>>>
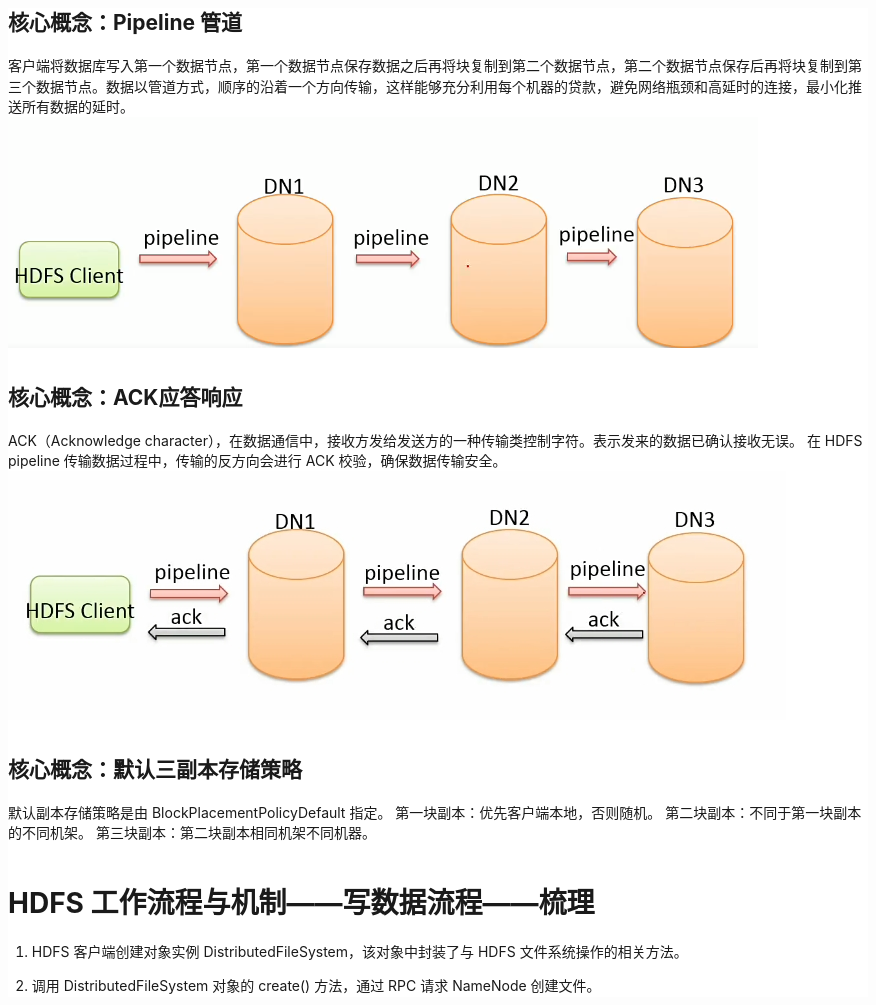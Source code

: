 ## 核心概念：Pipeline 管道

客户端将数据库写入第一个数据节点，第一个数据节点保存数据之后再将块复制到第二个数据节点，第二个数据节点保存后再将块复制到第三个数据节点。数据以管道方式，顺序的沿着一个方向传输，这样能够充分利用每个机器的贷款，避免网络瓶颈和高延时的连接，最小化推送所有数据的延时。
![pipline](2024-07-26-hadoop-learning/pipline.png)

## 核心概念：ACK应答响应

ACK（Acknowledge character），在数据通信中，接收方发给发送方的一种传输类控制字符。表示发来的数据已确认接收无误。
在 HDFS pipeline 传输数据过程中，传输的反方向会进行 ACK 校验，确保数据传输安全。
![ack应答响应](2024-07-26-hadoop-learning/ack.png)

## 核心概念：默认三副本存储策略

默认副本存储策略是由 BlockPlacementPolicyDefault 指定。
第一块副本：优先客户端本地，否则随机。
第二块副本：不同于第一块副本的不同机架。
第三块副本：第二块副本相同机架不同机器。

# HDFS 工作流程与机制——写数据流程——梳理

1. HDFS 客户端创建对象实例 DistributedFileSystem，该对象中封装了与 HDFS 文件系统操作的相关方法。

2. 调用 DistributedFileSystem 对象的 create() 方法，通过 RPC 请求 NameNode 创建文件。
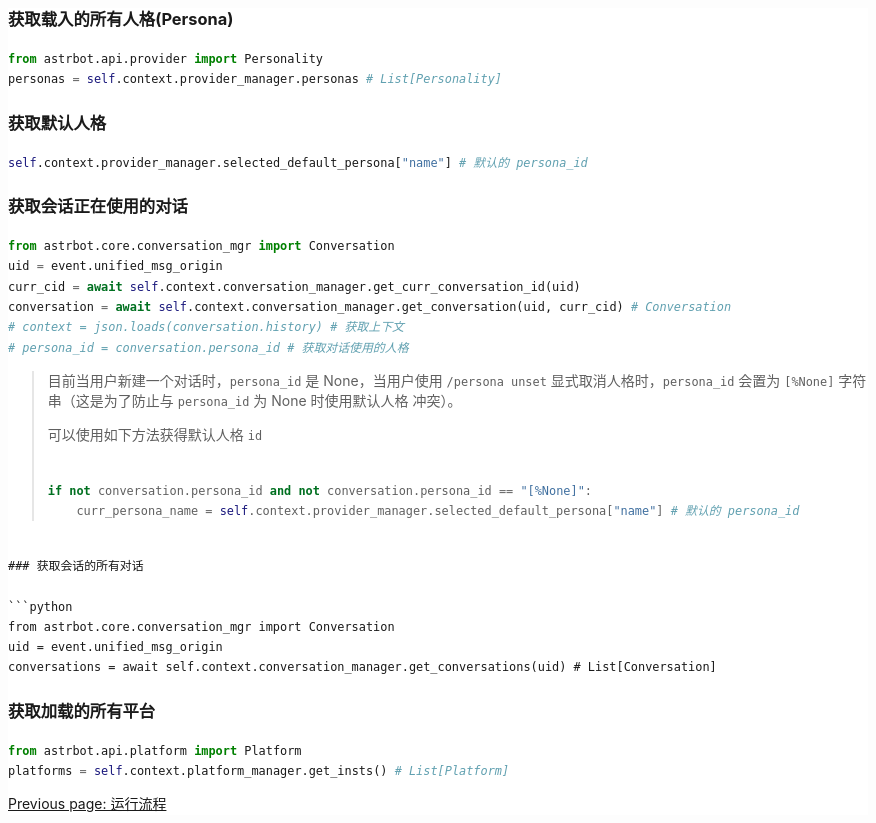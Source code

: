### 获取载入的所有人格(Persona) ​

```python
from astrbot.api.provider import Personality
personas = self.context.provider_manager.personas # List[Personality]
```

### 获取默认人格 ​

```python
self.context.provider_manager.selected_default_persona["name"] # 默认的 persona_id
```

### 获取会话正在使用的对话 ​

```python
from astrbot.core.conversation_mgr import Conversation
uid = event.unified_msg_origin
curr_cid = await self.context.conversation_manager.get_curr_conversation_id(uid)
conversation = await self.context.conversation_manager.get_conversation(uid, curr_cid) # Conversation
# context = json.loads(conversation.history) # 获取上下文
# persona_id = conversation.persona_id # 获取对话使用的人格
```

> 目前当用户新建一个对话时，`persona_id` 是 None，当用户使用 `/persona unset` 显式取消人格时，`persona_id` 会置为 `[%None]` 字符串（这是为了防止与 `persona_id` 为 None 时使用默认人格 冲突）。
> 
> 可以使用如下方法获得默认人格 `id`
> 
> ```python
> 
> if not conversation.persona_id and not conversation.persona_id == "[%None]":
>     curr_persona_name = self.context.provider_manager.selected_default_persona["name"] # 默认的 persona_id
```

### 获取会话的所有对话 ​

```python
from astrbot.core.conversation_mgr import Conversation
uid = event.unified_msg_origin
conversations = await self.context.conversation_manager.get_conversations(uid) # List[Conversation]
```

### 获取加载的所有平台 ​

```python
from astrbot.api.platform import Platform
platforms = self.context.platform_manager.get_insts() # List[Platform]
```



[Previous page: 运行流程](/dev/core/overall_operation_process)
<<<
Everything in the data must be printed verbatim except the pictures.

Source code

: ## 核心概念：Pipeline 管道

客户端将数据库写入第一个数据节点，第一个数据节点保存数据之后再将块复制到第二个数据节点，第二个数据节点保存后再将块复制到第三个数据节点。数据以管道方式，顺序的沿着一个方向传输，这样能够充分利用每个机器的贷款，避免网络瓶颈和高延时的连接，最小化推送所有数据的延时。
![pipline](2024-07-26-hadoop-learning/pipline.png)

## 核心概念：ACK应答响应

ACK（Acknowledge character），在数据通信中，接收方发给发送方的一种传输类控制字符。表示发来的数据已确认接收无误。
在 HDFS pipeline 传输数据过程中，传输的反方向会进行 ACK 校验，确保数据传输安全。
![ack应答响应](2024-07-26-hadoop-learning/ack.png)

## 核心概念：默认三副本存储策略

默认副本存储策略是由 BlockPlacementPolicyDefault 指定。
第一块副本：优先客户端本地，否则随机。
第二块副本：不同于第一块副本的不同机架。
第三块副本：第二块副本相同机架不同机器。

# HDFS 工作流程与机制——写数据流程——梳理

1. HDFS 客户端创建对象实例 DistributedFileSystem，该对象中封装了与 HDFS 文件系统操作的相关方法。

2. 调用 DistributedFileSystem 对象的 create() 方法，通过 RPC 请求 NameNode 创建文件。
Source code

:### 获取载入的所有人格(Persona) ​

```python
from astrbot.api.provider import Personality
personas = self.context.provider_manager.personas # List[Personality]
```

### 获取默认人格 ​

```python
self.context.provider_manager.selected_default_persona["name"] # 默认的 persona_id
```

### 获取会话正在使用的对话 ​

```python
from astrbot.core.conversation_mgr import Conversation
uid = event.unified_msg_origin
curr_cid = await self.context.conversation_manager.get_curr_conversation_id(uid)
conversation = await self.context.conversation_manager.get_conversation(uid, curr_cid) # Conversation
# context = json.loads(conversation.history) # 获取上下文
# persona_id = conversation.persona_id # 获取对话使用的人格
```

> 目前当用户新建一个对话时，`persona_id` 是 None，当用户使用 `/persona unset` 显式取消人格时，`persona_id` 会置为 `[%None]` 字符串（这是为了防止与 `persona_id` 为 None 时使用默认人格 冲突）。
> 
> 可以使用如下方法获得默认人格 `id`
> 
> ```python
> 
> if not conversation.persona_id and not conversation.persona_id == "[%None]":
>     curr_persona_name = self.context.provider_manager.selected_default_persona["name"] # 默认的 persona_id
```

### 获取会话的所有对话 ​

```python
from astrbot.core.conversation_mgr import Conversation
uid = event.unified_msg_origin
conversations = await self.context.conversation_manager.get_conversations(uid) # List[Conversation]
```

### 获取加载的所有平台 ​

```python
from astrbot.api.platform import Platform
platforms = self.context.platform_manager.get_insts() # List[Platform]
```



[Previous page: 运行流程](/dev/core/overall_operation_process)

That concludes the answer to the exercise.